We can't stop thoughts coming into our heads. We attach feelings to these thoughts depending on our life experience. However we do have control over what we do about these thoughts. We don't have to chase them and we certainly don't have to act on them if they they are harmful thoughts. We all live in our heads, but what we think is not necessarily real. For example, I used to worry what other people think about me, but in reality they were unlikely to be judging me. They were too busy with their own concerns. I know someone who has had a successful life and is generally happy, but still has suicidal thoughts. He has learnt, with support, that that is ok as thoughts pass, along with any attached thoughts. He doesn't act on them.
I do urge you to seek either counselling or life coaching, as long as you choose someone you feel comfortable with. I have found this support invaluable. CLKD's suggestion of seeing a doctor first is a good idea, particularly if your husband is prepared to come with you.
Hormones do have an effect on our emotions, but our life experience does have a huge bearing on this as well. It is too simplistic to blame this on the menopause.

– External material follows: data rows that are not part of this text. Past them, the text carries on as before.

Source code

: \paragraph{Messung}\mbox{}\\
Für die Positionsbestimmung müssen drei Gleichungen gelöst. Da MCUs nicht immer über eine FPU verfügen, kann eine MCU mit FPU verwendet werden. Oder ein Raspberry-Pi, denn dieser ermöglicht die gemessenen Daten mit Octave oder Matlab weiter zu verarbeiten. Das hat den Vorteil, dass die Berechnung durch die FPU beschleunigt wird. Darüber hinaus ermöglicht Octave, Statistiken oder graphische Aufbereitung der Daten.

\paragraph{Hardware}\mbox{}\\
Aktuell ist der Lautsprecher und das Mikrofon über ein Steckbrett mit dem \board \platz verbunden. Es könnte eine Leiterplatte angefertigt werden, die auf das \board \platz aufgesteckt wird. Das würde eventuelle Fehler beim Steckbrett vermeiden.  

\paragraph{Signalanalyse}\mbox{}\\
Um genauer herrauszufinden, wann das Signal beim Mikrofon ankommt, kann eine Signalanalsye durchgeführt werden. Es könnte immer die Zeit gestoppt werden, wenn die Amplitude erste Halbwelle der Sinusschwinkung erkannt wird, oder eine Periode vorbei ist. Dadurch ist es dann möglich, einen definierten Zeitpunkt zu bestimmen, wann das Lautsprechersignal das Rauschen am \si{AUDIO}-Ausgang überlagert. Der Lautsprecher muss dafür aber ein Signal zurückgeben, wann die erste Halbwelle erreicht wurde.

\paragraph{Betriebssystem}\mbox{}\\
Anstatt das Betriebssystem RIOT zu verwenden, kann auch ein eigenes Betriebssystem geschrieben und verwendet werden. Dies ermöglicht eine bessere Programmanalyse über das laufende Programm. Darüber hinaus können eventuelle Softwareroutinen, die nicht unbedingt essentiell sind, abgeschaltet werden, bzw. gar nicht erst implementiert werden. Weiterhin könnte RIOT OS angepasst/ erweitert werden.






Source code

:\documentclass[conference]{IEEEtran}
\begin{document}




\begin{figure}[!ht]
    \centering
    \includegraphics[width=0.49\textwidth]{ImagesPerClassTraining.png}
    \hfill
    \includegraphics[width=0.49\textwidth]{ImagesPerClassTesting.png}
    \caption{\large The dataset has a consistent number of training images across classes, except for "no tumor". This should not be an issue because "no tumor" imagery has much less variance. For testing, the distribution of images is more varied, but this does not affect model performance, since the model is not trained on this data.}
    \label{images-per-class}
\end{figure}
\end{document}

Have you had a family of your own? Many mothers have experienced feelings akin to bereavement when their children leave home. They have the choice to deal with how they feel or become needy with their children.
You have had a very intense experience helping this young lady for a relatively short period of time. Your feelings were intense as well and now she has left, you are left high and dry. I may have sounded unsympathetic. I am sorry for how you feel, but I cannot condone you acting on them. You are important and you deserve support, but so does this young vulnerable woman. I hope she has support from others. I wish you well.